^{Genomics and Pharmacogenomics}

Biography

Biography: Ruth Navon

Abstract

Late onset Tay-Sachs disease (LOTS) is a rare neurodegenerative lysosomal storage disease which results from mutations in the gene encoding the a-subunit (HEXA) of beta-hexosaminidase enzyme (HexA). At present, no effective treatment exists for LOTS. Pyrimethamine (PMT) was previously shown to act as a HexA chaperone in human fibroblasts in vitro carrying some (e.g., aG269S), but not all LOTS-related mutations.
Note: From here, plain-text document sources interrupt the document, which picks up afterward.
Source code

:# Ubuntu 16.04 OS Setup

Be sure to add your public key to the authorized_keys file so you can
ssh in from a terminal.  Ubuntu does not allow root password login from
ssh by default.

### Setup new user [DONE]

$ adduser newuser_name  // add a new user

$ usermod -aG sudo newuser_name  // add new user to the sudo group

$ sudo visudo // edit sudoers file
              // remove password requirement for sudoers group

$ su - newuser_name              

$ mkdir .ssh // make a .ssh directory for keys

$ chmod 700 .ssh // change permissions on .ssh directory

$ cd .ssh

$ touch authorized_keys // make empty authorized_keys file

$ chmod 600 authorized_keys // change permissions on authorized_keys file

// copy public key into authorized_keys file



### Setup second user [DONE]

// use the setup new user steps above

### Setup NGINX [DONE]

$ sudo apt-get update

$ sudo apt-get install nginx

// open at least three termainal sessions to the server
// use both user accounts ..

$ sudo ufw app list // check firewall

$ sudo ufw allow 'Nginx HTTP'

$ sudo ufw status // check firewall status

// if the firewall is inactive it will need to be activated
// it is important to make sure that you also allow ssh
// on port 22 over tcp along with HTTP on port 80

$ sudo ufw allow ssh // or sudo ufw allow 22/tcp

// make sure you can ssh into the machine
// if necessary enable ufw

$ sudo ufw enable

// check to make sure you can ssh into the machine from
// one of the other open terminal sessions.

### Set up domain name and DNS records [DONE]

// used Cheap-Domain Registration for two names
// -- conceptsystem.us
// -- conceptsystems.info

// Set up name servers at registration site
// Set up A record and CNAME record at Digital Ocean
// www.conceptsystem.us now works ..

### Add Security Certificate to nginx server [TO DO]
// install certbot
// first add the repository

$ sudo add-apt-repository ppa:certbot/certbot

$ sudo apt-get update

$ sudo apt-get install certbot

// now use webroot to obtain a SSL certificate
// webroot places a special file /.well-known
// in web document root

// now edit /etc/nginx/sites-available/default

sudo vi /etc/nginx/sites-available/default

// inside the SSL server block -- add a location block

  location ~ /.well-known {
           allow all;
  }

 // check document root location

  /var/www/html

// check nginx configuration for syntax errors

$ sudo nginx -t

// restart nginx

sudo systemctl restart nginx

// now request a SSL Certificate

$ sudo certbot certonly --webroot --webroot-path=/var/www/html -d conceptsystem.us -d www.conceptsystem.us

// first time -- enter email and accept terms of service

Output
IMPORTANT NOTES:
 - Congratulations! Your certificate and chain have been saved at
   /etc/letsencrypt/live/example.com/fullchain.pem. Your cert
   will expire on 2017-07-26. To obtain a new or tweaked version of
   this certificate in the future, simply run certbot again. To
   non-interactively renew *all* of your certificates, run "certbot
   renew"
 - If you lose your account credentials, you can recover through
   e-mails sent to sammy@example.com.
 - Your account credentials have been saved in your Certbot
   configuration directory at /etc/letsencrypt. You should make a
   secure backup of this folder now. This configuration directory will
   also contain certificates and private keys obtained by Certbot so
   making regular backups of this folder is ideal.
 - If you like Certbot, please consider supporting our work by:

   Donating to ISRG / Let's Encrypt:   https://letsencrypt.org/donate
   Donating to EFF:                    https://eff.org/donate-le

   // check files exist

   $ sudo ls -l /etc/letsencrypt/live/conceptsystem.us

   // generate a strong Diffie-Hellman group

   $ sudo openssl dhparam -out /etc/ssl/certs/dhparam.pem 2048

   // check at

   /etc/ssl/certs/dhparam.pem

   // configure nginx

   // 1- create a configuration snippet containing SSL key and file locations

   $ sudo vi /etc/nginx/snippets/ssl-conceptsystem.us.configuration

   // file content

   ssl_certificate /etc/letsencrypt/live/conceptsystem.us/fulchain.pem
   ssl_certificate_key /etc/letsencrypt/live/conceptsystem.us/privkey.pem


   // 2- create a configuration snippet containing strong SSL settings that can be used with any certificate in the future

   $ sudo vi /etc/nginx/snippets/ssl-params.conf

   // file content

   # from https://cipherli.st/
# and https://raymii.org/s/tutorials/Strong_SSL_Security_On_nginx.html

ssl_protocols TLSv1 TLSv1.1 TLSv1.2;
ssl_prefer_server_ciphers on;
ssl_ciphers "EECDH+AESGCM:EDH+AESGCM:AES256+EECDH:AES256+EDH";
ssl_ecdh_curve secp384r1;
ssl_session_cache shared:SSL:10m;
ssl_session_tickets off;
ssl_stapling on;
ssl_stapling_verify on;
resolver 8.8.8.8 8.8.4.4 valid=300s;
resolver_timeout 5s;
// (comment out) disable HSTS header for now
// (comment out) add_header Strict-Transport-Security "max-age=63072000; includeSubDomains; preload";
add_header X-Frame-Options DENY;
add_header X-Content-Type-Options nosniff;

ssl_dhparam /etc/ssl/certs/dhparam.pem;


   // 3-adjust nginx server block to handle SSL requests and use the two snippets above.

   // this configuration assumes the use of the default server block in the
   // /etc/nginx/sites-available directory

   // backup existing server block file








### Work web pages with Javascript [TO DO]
The present study assessed the effect of cyclic, low dose and long term pyrimethamine treatment on HexA in subjects with LOTS. In an open label trial in 4 LOTS patients, PMT was initiated at an average daily dose of similar to 2.7 mg and administered cyclically guided blood lymphocyte HexA activity for a mean duration of 82.8 (+/- 22.5; SD) weeks. HexA activity rose in all subjects, with a mean peak increase of 2.24 folds (+/- 0.52; SD) over baseline activity was observed. The mean treatment time required to attain this peak was of 15.7 (+/- 4.8; SD) weeks. Following increase in activity, HexA gradually declined with the continued use of PMT, which was then stopped, resulting in the return of HexA activity to baseline. A second cycle of PMT treatment was then initiated, resulting again in an increase in HexA activity. Three of the patients experienced a measurable neuropsychiatric deterioration whereas one subject remained entirely stable. We conclude that cyclic low dose of PMT can increase HexA activity in LOTS patients. However, the observed increase is repeatedly transient and not associated with discernible beneficial neurological or psychiatric effects.